Litocladius

Scientific classification
- Domain: Eukaryota
- Kingdom: Animalia
- Phylum: Arthropoda
- Class: Insecta
- Order: Diptera
- Family: Chironomidae
- Subfamily: Orthocladiinae
- Genus: Litocladius Andersen, Mendes & Sæther 2004

= Litocladius =

Genus of flies

Litocladius is a genus of chironomid midges that belongs to the subfamily Orthocladiinae and is composed of three species, Litocladius confusus Mendes et Andersen (2008), Litocladius mateusi Mendes, Andersen & Sæther (2004), and Litocladius floripa Mendes et Andersen (2008) all described from Brazil only. Male, female, and pupa of the type species (Litocladius mateusi) are described, the remaining two species are known only from the male adults. This species are known from the Atlantic Forest, along the Brazilian coastline.

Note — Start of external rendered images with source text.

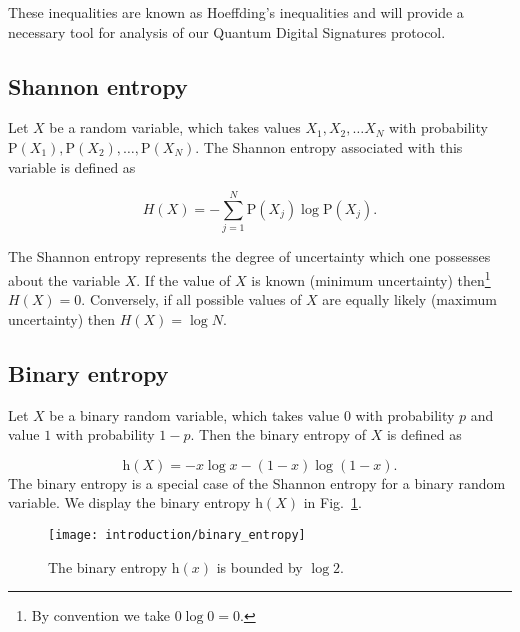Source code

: \noindent These inequalities are known as Hoeffding's inequalities \cite{Hoeffding1963} and will provide a necessary tool for analysis of our Quantum Digital Signatures protocol.



\FloatBarrier
\subsection{Shannon entropy}\label{sec:intro_shannon_entropy}
Let $X$ be a random variable, which takes values $X_1, X_2, \dots X_N$ with probability $\text{P}\left(X_1\right), \text{P}\left(X_2\right),\dots,\text{P}\left(X_N\right)$. The Shannon entropy associated with this variable is defined as 

\begin{equation}
H\left(X\right) = - \sum_{j=1}^N \text{P}\left(X_j\right) \log \text{P}\left(X_j\right).
\end{equation}

\noindent The Shannon entropy represents the degree of uncertainty which one possesses about the variable $X$. If the value of $X$ is known (minimum uncertainty) then\footnote{By convention we take $0 \log 0 = 0$.} $H\left(X\right) = 0$. Conversely, if all possible values of $X$ are equally likely (maximum uncertainty) then $H\left(X\right) = \log N$.

\FloatBarrier
\subsection{Binary entropy}
Let $X$ be a binary random variable, which takes value $0$ with probability $p$ and value $1$ with probability $1-p$. Then the binary entropy of $X$ is defined as

\begin{equation}\label{eqn:intro_binary_entropy}
\text{h}\left(X\right) = - x \log x - \left(1-x\right) \log \left(1-x\right).
\end{equation}
The binary entropy is a special case of the Shannon entropy for a binary random variable. We display the binary entropy $\text{h}\left(X\right)$ in Fig.~\ref{fig:binary_entropy}.

\begin{figure}[htp]
\centering
\captionsetup{width=0.8\linewidth}
\texttt{[image: introduction/binary\_entropy]}
\caption{\label{fig:binary_entropy} The binary entropy $\text{h}\left(x\right)$ is bounded by $\log 2$.}
\end{figure}


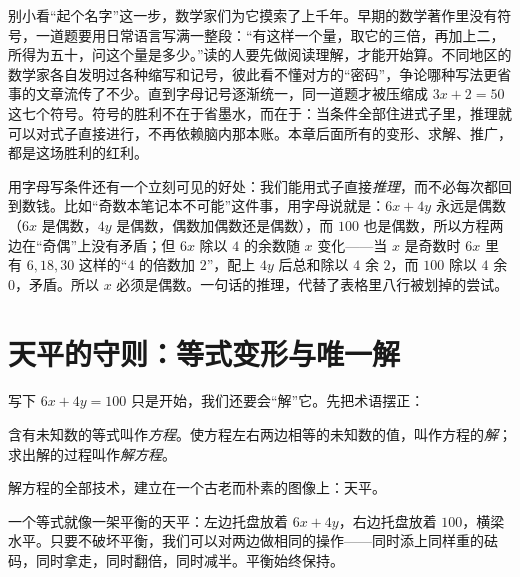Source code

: 别小看“起个名字”这一步，数学家们为它摸索了上千年。早期的数学著作里没有符号，一道题要用日常语言写满一整段：“有这样一个量，取它的三倍，再加上二，所得为五十，问这个量是多少。”读的人要先做阅读理解，才能开始算。不同地区的数学家各自发明过各种缩写和记号，彼此看不懂对方的“密码”，争论哪种写法更省事的文章流传了不少。直到字母记号逐渐统一，同一道题才被压缩成 $3x+2=50$ 这七个符号。符号的胜利不在于省墨水，而在于：当条件全部住进式子里，推理就可以对式子直接进行，不再依赖脑内那本账。本章后面所有的变形、求解、推广，都是这场胜利的红利。

用字母写条件还有一个立刻可见的好处：我们能用式子直接\emph{推理}，而不必每次都回到数钱。比如“奇数本笔记本不可能”这件事，用字母说就是：$6x+4y$ 永远是偶数（$6x$ 是偶数，$4y$ 是偶数，偶数加偶数还是偶数），而 $100$ 也是偶数，所以方程两边在“奇偶”上没有矛盾；但 $6x$ 除以 $4$ 的余数随 $x$ 变化——当 $x$ 是奇数时 $6x$ 里有 $6,18,30$ 这样的“$4$ 的倍数加 $2$”，配上 $4y$ 后总和除以 $4$ 余 $2$，而 $100$ 除以 $4$ 余 $0$，矛盾。所以 $x$ 必须是偶数。一句话的推理，代替了表格里八行被划掉的尝试。

\section{天平的守则：等式变形与唯一解}

写下 $6x+4y=100$ 只是开始，我们还要会“解”它。先把术语摆正：

\begin{dingyi}[方程]
含有未知数的等式叫作\emph{方程}。使方程左右两边相等的未知数的值，叫作方程的\emph{解}；求出解的过程叫作\emph{解方程}。
\end{dingyi}

解方程的全部技术，建立在一个古老而朴素的图像上：天平。

一个等式就像一架平衡的天平：左边托盘放着 $6x+4y$，右边托盘放着 $100$，横梁水平。只要不破坏平衡，我们可以对两边做相同的操作——同时添上同样重的砝码，同时拿走，同时翻倍，同时减半。平衡始终保持。

\begin{center}
\end{center}

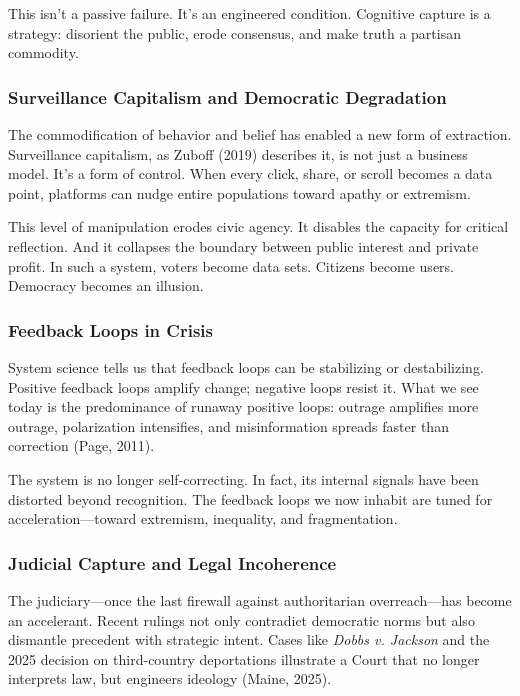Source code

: This isn't a passive failure. It's an engineered condition. Cognitive
capture is a strategy: disorient the public, erode consensus, and make
truth a partisan commodity.

\subsubsection{Surveillance Capitalism and Democratic
Degradation}\label{surveillance-capitalism-and-democratic-degradation}

The commodification of behavior and belief has enabled a new form of
extraction. Surveillance capitalism, as Zuboff (2019) describes it, is
not just a business model. It's a form of control. When every click,
share, or scroll becomes a data point, platforms can nudge entire
populations toward apathy or extremism.

This level of manipulation erodes civic agency. It disables the capacity
for critical reflection. And it collapses the boundary between public
interest and private profit. In such a system, voters become data sets.
Citizens become users. Democracy becomes an illusion.

\subsubsection{Feedback Loops in Crisis}\label{feedback-loops-in-crisis}

System science tells us that feedback loops can be stabilizing or
destabilizing. Positive feedback loops amplify change; negative loops
resist it. What we see today is the predominance of runaway positive
loops: outrage amplifies more outrage, polarization intensifies, and
misinformation spreads faster than correction (Page, 2011).

The system is no longer self-correcting. In fact, its internal signals
have been distorted beyond recognition. The feedback loops we now
inhabit are tuned for acceleration---toward extremism, inequality, and
fragmentation.

\subsubsection{Judicial Capture and Legal
Incoherence}\label{judicial-capture-and-legal-incoherence}

The judiciary---once the last firewall against authoritarian
overreach---has become an accelerant. Recent rulings not only contradict
democratic norms but also dismantle precedent with strategic intent.
Cases like \emph{Dobbs v. Jackson} and the 2025 decision on
third-country deportations illustrate a Court that no longer interprets
law, but engineers ideology (Maine, 2025).

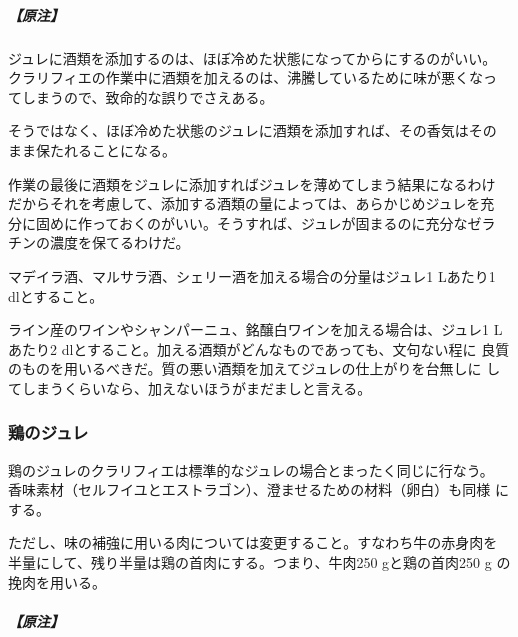 \begin{recette}
\hypertarget{nota-gelees-grasses-ordinaires}{%
\subparagraph{【原注】}\label{nota-gelees-grasses-ordinaires}}

ジュレに酒類を添加するのは、ほぼ冷めた状態になってからにするのがいい。
クラリフィエの作業中に酒類を加えるのは、沸騰しているために味が悪くなっ
てしまうので、致命的な誤りでさえある。

そうではなく、ほぼ冷めた状態のジュレに酒類を添加すれば、その香気はその
まま保たれることになる。

作業の最後に酒類をジュレに添加すればジュレを薄めてしまう結果になるわけ
だからそれを考慮して、添加する酒類の量によっては、あらかじめジュレを充
分に固めに作っておくのがいい。そうすれば、ジュレが固まるのに充分なゼラ
チンの濃度を保てるわけだ。

マデイラ酒、マルサラ酒、シェリー酒を加える場合の分量はジュレ1 Lあたり1
dlとすること。

ライン産のワインやシャンパーニュ、銘醸白ワインを加える場合は、ジュレ1
Lあたり2 dlとすること。加える酒類がどんなものであっても、文句ない程に
良質のものを用いるべきだ。質の悪い酒類を加えてジュレの仕上がりを台無しに
してしまうくらいなら、加えないほうがまだましと言える。

\maeaki

\hypertarget{gelees-de-volaille}{%
\subsubsection{鶏のジュレ}\label{gelees-de-volaille}}



鶏のジュレのクラリフィエは標準的なジュレの場合とまったく同じに行なう。
香味素材（セルフイユとエストラゴン）、澄ませるための材料（卵白）も同様
にする。

ただし、味の補強に用いる肉については変更すること。すなわち牛の赤身肉を
半量にして、残り半量は鶏の首肉にする。つまり、牛肉250 gと鶏の首肉250 g
の挽肉を用いる。

\hypertarget{nota-gelee-de-volaile}{%
\subparagraph{【原注】}\label{nota-gelee-de-volaile}}


\end{recette}
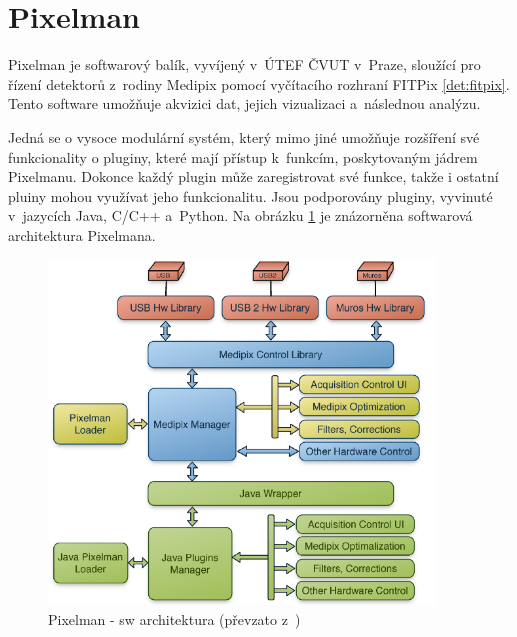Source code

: \section{Pixelman}\label{det:pixelman}
Pixelman \cite{pixelman} je softwarový balík, vyvíjený v~ÚTEF ČVUT v~Praze, sloužící pro řízení detektorů z~rodiny Medipix pomocí vyčítacího rozhraní FITPix \ref{det:fitpix}. Tento software umožňuje akvizici dat, jejich vizualizaci a~následnou analýzu.

Jedná se o vysoce modulární systém, který mimo jiné umožňuje rozšíření své funkcionality o pluginy, které mají přístup k~funkcím, poskytovaným jádrem Pixelmanu. Dokonce každý plugin může zaregistrovat své funkce, takže i ostatní pluiny mohou využívat jeho funkcionalitu. Jsou podporovány pluginy, vyvinuté v~jazycích Java, C/C++ a~Python. Na obrázku \ref{fig:det:pixelman} je znázorněna softwarová architektura Pixelmana.

\begin{figure}[th!]
	\begin{center}
		\includegraphics[width=10.25cm]{figures/pixelman.png}
		\caption{Pixelman - sw architektura (převzato z~\cite{pixelman})}
		\label{fig:det:pixelman}
	\end{center}
\end{figure}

The types/biological type of the only known species are housed in São Paulo, Brazil and Bergen, Norway.

The etymology of the genus is from the Greek "litos", meaning plain, simple, referring to the reduced pupa and the shape of the inferior volsella; "cladius" stands as a common ending among Orthocladiinae.

The only pupa recorded was found living among mosses on tree trunks; no data on the larvae are available so far.